Coleman has posted numerous listings for used car sales on CraigsList, all found while running searches based on her cell phone number.

Kayce Wyatt of Arlington, Tenn., answered one of Coleman's ads for a 2001 Nissan Maxima, thinking Coleman was the vehicle's private owner putting it up for sale.

She met Coleman at Coleman's home. That's where the car was stored, Wyatt said.

After taking a test drive and negotiating the deal -- but failing to run a Carfax report or to have the car inspected -- Wyatt paid $3,500 for the car, according to the paperwork.

It's when Coleman handed Wyatt the title that Wyatt realized something was up.

"I got the title, and it said The Auto Connection," Wyatt said.

The dealership, owned by Jimmy Smith, is licensed with the Arkansas State Police to sell used cars in Arkansas.

But according to the records of the Tennessee Motor Vehicle Commission, The Auto Connection is not licensed to sell cars, new or used, in Tennessee.

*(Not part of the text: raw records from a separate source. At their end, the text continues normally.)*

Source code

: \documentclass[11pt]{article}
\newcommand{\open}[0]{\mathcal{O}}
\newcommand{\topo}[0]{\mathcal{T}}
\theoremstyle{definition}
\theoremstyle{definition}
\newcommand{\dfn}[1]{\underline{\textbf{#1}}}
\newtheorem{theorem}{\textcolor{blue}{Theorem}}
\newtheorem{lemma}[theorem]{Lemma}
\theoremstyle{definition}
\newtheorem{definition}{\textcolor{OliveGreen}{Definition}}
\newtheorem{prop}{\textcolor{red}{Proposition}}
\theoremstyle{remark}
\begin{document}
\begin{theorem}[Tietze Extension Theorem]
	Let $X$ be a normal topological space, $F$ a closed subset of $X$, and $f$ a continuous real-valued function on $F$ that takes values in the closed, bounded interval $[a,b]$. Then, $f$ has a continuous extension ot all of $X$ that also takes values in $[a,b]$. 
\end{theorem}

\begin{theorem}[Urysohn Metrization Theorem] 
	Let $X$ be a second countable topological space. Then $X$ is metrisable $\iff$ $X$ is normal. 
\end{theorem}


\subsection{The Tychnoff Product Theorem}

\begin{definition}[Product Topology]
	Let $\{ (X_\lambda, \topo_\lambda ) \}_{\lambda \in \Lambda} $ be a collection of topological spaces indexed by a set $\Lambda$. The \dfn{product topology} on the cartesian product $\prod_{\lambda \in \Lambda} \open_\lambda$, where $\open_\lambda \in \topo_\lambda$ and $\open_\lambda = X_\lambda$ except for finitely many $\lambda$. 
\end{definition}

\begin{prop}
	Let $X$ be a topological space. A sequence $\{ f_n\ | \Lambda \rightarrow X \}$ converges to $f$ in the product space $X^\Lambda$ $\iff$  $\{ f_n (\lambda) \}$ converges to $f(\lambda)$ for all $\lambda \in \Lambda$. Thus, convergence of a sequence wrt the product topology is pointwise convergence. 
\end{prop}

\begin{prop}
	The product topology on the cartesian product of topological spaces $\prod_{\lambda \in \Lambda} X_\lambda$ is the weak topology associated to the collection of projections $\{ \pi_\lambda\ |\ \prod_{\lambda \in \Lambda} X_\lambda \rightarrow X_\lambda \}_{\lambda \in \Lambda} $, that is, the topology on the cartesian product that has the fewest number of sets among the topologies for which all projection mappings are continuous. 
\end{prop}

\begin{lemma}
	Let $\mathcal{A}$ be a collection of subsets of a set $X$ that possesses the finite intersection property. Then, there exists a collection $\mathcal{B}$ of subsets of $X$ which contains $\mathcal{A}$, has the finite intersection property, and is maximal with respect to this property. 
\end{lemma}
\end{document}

It wasn't long until Wyatt started having trouble with the Maxima. The "Service Engine Soon" light stayed on. The radio's power switch malfunctioned. The brakes, pads, rotors, spark plug and oxygen sensor had to be replaced.

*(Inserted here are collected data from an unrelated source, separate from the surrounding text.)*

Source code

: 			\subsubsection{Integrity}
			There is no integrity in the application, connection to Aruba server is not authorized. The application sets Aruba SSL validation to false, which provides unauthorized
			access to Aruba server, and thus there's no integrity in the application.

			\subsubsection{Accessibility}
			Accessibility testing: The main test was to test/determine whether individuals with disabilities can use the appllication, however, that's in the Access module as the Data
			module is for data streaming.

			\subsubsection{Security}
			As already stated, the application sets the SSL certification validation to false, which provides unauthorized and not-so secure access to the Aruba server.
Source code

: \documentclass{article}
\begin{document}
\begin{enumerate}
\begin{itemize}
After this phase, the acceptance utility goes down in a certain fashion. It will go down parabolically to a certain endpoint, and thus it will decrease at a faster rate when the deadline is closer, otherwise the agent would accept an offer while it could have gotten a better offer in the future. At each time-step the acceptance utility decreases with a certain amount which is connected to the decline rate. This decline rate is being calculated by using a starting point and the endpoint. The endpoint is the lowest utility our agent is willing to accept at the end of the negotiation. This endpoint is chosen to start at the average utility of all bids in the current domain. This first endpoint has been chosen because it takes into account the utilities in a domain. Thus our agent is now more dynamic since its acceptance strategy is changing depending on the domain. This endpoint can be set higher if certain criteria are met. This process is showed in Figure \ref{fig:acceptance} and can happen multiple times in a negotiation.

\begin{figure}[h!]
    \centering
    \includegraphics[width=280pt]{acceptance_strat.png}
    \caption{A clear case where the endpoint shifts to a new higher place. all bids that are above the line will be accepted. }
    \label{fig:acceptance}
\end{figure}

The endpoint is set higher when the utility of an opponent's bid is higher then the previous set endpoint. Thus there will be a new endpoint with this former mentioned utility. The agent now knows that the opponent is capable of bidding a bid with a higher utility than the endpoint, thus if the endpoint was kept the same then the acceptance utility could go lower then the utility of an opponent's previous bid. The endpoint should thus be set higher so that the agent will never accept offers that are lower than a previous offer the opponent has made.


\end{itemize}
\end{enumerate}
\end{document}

She nearly paid as much to repair the car as she did to buy the car.

If she had run a Carfax report, she would have discovered The Auto Connection had Deborah Coleman 'curb-stone' Wyatt a car that had been in an accident in Michigan.

Neither Coleman nor The Auto Connection disclosed the accident to Wyatt.

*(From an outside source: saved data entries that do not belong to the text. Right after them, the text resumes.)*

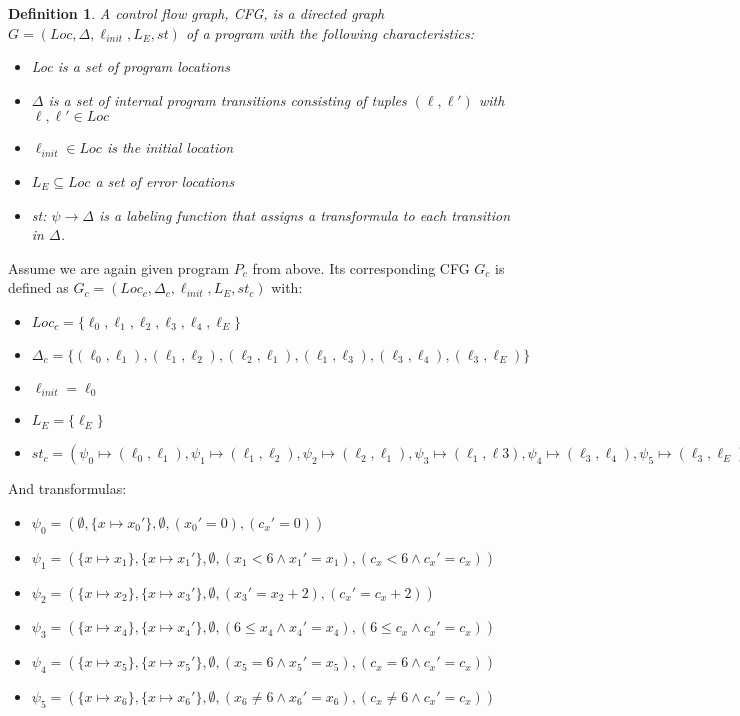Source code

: \documentclass{article}
\newtheorem{mydef}{Definition}
\begin{document}
\begin{mydef}
	A control flow graph, CFG, is a directed graph $G = (Loc, \Delta, \ell_{init}, L_E, st)$ of a program with the following characteristics:
	\begin{itemize}
		\item  Loc is a set of program locations
		\item $\Delta$ is a set of internal program transitions consisting of tuples $(\ell, \ell')$ with $\ell, \ell' \in Loc$
		\item $\ell_{init} \in Loc$ is the initial location
		\item $L_E \subseteq Loc$ a set of error locations
		\item st: $\psi \rightarrow \Delta $ is a labeling function that assigns a transformula to each transition in $\Delta$.
	\end{itemize}
\end{mydef} \noindent
%

Assume we are again given program $P_c$ from above. Its corresponding CFG $G_c$ is defined as $G_c = (Loc_c, \Delta_c, \ell_{init}, L_E, st_c)$ with: 
\begin{itemize}
	\item $Loc_c = \{\ell_0, \ell_1, \ell_2, \ell_3, \ell_4, \ell_E\}$
	\item $\Delta_c =\{(\ell_0, \ell_1), (\ell_1, \ell_2), (\ell_2, \ell_1), (\ell_1, \ell_3), (\ell_3, \ell_4), (\ell_3, \ell_E)\} $
	\item $\ell_{init} = \ell_{0}$
	\item $L_E = \{\ell_E\}$
	\item $st_c = ( \psi_0 \mapsto (\ell_0, \ell_1) , \psi_1 \mapsto (\ell_1, \ell_2), \psi_2 \mapsto (\ell_2, \ell_1), \psi_3 \mapsto (\ell_1, \ell3), \psi_4 \mapsto (\ell_3, \ell_4), \psi_5 \mapsto (\ell_3, \ell_E))$ 
\end{itemize}
And transformulas: 
\begin{itemize}
	\item $\psi_0 = (\emptyset, \{x \mapsto x_0'\}, \emptyset, (x_0' = 0), (c_x' = 0))$
	\item $\psi_1 = ( \{x \mapsto x_1\}, \{x \mapsto x_1'\}, \emptyset, (x_1 < 6 \land x_1' = x_1), (c_x < 6 \land c_x' = c_x))$
	\item $\psi_2 = (\{ x \mapsto x_2\}, \{ x \mapsto x_3' \}, \emptyset, (x_3' = x_2 + 2), (c_x' = c_x + 2))$
	\item $\psi_3 = (\{x \mapsto x_4\}, \{x \mapsto x_4'\}, \emptyset, (6 \leq x_4 \land x_4' = x_4), (6 \leq c_x \land c_x' = c_x))$
	\item $\psi_4 = (\{x \mapsto x_5\}, \{x \mapsto x_5'\}, \emptyset, (x_5 = 6 \land x_5' = x_5), (c_x = 6 \land c_x' = c_x))$
	\item $\psi_5 = (\{x \mapsto x_6\}, \{x \mapsto x_6'\}, \emptyset, (x_6 \neq 6 
	\land x_6' = x_6), (c_x \neq 6 \land c_x' = c_x))$
\end{itemize}
\end{document}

"So it's been wrecked," Wyatt said. "I cried and cried and cried about it, but I had to do what I had to do. I didn't have a way out of it."

An undercover producer answered one of Coleman's ads for a Volkswagen Jetta. The test drive revealed the "Service Engine Soon" light was on.

"That's because it's due for an oil change," said Coleman to our producer. A Carfax report revealed nothing of concern with the vehicle's history.

Both the Jetta and a Cadillac Coleman was selling outside her home had Arkansas dealer temporary tags. When our producer asked about the out-of-state tags, Coleman admitted she was selling the vehicles for The Auto Connection.

"(The) business is over in Arkansas, and it just saves all the (document) fees, and it saves me about $1,500 to $1,600 per car," said Coleman, who is also not licensed to sell automobiles in Tennessee, according to state records. 

According to the Tennessee Code Annotated, 55-17-109, "...it is unlawful for any person to engage in business as..a motor vehicle dealer (or) motor vehicle salesperson...without first obtaining a license as required in this part..."

"Tennessee law says that if you sell more than five vehicles in a year, that you have to have a dealer's license," said Basso. "These are people that are skirting that law, selling hundreds of cars without getting a dealer's license, costing the state and local dealers hundreds of thousands of dollars (in tax revenue)."

Coleman refused to answer our questions when we confronted her. Smith agreed to an on-camera interview, then abruptly canceled the interview the next day.

On the phone, he said, "(Coleman) is my agent. She sells cars for me. Sometimes, it's from her own driveway. Sometimes, it's from a (drug store) parking lot. She's just trying to feed her kids."

Germantown police department records revealed another car buyer reported Coleman in December 2010.

According to the complaint, the buyer blew the whistle on Coleman after he said he witnessed her and her son alter a temporary drive-out tag on a vehicle. Coleman told the police officer who wrote the report that she sold the car on behalf of Star Auto Mart in Collierville, Tenn.

"No, sir," said Star Auto Mart's owner David Fleming. "She's never sold for me. Never had a salesman's license here. Never anything."

Germantown police determined there wasn't enough evidence to charge Coleman with a crime and decided it was a civil issue.

"It's a lose-lose situation with curb-stoning," Basso said. "The state loses money. The (licensed) dealers lose money, and the consumer gets ripped off. If you're looking online, especially through sites like CraigsList, you really need to be careful about what you're buying."